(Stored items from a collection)
- Opening Delimiter -
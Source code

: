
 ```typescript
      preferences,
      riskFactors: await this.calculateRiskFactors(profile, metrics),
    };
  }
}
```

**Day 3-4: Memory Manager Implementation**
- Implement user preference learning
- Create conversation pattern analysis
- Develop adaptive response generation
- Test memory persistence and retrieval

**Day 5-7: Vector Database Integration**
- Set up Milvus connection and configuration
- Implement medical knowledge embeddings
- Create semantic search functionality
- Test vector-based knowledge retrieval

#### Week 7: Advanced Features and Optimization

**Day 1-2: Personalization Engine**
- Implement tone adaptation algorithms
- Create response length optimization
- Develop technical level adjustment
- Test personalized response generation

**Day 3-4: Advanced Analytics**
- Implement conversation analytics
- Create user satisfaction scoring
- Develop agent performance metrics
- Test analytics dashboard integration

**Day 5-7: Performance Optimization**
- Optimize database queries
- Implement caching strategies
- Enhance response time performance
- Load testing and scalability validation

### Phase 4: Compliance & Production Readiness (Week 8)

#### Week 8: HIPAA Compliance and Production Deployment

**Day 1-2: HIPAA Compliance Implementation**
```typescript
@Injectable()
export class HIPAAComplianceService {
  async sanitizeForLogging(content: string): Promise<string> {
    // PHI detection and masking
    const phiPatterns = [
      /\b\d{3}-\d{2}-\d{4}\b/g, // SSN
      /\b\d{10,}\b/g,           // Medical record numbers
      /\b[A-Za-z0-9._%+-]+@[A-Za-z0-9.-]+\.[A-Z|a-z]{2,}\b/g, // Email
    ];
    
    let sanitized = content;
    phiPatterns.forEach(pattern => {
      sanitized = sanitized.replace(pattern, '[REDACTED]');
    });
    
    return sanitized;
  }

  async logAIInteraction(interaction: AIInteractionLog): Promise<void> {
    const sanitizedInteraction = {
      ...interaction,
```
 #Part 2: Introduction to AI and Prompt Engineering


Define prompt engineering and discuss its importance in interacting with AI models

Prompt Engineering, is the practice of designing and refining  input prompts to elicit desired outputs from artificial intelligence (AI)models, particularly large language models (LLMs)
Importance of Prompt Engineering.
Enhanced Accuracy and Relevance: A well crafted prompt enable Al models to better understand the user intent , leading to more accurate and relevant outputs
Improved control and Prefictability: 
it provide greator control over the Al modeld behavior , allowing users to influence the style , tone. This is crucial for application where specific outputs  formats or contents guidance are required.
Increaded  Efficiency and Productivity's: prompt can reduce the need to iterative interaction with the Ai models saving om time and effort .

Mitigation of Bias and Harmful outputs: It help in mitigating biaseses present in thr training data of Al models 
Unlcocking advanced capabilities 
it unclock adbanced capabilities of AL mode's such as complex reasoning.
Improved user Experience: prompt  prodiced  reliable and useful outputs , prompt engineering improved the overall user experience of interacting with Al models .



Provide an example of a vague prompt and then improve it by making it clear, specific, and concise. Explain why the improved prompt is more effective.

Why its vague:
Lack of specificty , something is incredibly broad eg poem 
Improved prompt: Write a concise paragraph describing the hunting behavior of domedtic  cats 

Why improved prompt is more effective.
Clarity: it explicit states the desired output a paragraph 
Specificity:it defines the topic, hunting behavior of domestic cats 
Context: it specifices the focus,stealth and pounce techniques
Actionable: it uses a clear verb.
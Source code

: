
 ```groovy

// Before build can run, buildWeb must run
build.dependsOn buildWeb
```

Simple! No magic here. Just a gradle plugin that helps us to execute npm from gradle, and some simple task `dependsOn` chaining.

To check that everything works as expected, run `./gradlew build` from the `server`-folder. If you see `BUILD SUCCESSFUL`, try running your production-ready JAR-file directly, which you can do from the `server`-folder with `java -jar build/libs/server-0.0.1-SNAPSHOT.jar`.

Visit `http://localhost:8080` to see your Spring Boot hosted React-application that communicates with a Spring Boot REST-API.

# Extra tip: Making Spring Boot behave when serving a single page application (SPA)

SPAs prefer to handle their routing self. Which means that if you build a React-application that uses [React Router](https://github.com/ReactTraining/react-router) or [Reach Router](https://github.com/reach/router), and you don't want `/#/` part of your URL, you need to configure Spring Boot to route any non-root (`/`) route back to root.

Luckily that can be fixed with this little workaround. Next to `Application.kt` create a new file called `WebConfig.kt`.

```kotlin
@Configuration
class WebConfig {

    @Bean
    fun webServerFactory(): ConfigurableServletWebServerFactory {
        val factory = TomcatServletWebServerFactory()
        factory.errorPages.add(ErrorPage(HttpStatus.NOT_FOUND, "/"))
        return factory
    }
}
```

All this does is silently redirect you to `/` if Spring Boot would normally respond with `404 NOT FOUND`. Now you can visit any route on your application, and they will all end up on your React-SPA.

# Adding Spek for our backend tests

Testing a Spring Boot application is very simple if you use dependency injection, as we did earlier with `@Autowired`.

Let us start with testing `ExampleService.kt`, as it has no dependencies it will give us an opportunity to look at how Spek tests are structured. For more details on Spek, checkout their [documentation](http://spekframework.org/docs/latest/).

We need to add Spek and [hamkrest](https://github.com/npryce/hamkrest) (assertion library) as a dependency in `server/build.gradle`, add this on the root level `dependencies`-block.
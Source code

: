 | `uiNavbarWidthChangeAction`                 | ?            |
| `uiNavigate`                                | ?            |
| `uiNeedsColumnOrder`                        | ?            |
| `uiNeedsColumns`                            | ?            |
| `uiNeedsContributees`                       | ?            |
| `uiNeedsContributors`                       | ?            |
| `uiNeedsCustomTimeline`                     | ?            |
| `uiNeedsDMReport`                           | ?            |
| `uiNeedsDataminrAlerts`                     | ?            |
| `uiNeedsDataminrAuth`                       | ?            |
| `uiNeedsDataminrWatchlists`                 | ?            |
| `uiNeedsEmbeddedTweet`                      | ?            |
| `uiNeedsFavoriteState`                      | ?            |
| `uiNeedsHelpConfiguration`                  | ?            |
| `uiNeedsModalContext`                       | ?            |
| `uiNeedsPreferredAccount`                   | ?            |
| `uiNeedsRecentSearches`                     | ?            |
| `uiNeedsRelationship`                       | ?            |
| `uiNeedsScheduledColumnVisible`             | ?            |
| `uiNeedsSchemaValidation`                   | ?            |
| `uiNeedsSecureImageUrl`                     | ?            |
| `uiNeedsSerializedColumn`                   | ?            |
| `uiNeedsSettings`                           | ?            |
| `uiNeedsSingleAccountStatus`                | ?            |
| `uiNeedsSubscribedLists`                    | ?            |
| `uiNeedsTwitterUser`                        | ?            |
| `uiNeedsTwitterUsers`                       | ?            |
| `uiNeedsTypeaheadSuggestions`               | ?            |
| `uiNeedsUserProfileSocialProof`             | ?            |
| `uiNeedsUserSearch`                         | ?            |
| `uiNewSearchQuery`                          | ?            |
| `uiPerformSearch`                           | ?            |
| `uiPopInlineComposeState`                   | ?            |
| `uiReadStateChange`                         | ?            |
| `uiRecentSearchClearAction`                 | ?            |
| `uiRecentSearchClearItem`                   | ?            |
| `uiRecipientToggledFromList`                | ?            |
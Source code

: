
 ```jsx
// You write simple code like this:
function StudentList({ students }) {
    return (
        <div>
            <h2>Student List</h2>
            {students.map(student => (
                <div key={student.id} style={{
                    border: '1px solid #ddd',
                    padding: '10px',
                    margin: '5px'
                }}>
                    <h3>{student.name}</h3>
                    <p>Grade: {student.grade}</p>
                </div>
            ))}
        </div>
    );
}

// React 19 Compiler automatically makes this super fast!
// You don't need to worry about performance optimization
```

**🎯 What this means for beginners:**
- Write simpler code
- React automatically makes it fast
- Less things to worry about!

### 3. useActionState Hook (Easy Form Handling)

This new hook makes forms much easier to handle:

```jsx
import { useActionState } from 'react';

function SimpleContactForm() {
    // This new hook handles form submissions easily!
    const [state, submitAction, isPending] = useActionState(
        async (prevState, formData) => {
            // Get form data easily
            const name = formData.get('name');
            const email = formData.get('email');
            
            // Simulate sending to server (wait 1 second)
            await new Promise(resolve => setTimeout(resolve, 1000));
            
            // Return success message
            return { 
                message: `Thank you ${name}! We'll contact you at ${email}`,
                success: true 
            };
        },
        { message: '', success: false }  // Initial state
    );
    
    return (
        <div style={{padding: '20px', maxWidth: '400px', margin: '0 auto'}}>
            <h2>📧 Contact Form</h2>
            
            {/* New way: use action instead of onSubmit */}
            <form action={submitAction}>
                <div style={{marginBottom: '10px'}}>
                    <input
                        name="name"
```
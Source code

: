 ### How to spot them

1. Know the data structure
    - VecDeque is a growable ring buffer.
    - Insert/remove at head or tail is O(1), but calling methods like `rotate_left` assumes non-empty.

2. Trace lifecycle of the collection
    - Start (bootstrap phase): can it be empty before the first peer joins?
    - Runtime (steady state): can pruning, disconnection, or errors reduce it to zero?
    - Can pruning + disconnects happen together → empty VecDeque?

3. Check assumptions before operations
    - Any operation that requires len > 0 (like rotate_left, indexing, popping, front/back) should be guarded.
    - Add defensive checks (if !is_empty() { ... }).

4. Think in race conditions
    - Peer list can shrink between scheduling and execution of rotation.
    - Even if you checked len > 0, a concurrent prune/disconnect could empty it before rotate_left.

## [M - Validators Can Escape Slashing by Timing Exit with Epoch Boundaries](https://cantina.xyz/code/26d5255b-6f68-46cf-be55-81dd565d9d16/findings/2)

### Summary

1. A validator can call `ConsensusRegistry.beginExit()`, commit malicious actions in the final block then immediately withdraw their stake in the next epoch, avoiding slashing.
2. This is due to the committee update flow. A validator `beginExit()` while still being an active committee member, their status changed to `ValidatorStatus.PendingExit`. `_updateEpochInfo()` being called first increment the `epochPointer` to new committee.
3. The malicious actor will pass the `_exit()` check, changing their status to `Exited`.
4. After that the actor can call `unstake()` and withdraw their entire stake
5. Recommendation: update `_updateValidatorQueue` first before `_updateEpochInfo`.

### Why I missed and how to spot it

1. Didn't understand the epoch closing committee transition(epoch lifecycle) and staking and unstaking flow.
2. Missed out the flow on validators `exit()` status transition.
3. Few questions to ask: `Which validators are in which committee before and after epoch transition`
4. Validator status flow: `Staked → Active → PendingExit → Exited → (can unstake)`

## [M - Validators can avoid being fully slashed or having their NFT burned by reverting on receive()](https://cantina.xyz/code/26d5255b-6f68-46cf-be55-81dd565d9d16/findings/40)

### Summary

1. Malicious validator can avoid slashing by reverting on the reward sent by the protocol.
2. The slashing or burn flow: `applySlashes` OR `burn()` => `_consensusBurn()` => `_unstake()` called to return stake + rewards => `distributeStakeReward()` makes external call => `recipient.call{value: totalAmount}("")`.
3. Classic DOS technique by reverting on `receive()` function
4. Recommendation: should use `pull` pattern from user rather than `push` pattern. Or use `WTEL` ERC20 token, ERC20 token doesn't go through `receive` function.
- Closing Delimiter -
WHAT YOU NEED TO DO: From the records above, transcribe exactly the run of lines that opens with the line holding "Enhanced Accuracy and" and closes with the line holding "Spring Boot REST-API.", both included.

OUTPUT FOR THIS TASK:
Enhanced Accuracy and Relevance: A well crafted prompt enable Al models to better understand the user intent , leading to more accurate and relevant outputs
Improved control and Prefictability: 
it provide greator control over the Al modeld behavior , allowing users to influence the style , tone. This is crucial for application where specific outputs  formats or contents guidance are required.
Increaded  Efficiency and Productivity's: prompt can reduce the need to iterative interaction with the Ai models saving om time and effort .

Mitigation of Bias and Harmful outputs: It help in mitigating biaseses present in thr training data of Al models 
Unlcocking advanced capabilities 
it unclock adbanced capabilities of AL mode's such as complex reasoning.
Improved user Experience: prompt  prodiced  reliable and useful outputs , prompt engineering improved the overall user experience of interacting with Al models .



Provide an example of a vague prompt and then improve it by making it clear, specific, and concise. Explain why the improved prompt is more effective.

Why its vague:
Lack of specificty , something is incredibly broad eg poem 
Improved prompt: Write a concise paragraph describing the hunting behavior of domedtic  cats 

Why improved prompt is more effective.
Clarity: it explicit states the desired output a paragraph 
Specificity:it defines the topic, hunting behavior of domestic cats 
Context: it specifices the focus,stealth and pounce techniques
Actionable: it uses a clear verb.
Source code

:
 ```groovy

// Before build can run, buildWeb must run
build.dependsOn buildWeb
```

Simple! No magic here. Just a gradle plugin that helps us to execute npm from gradle, and some simple task `dependsOn` chaining.

To check that everything works as expected, run `./gradlew build` from the `server`-folder. If you see `BUILD SUCCESSFUL`, try running your production-ready JAR-file directly, which you can do from the `server`-folder with `java -jar build/libs/server-0.0.1-SNAPSHOT.jar`.

Visit `http://localhost:8080` to see your Spring Boot hosted React-application that communicates with a Spring Boot REST-API.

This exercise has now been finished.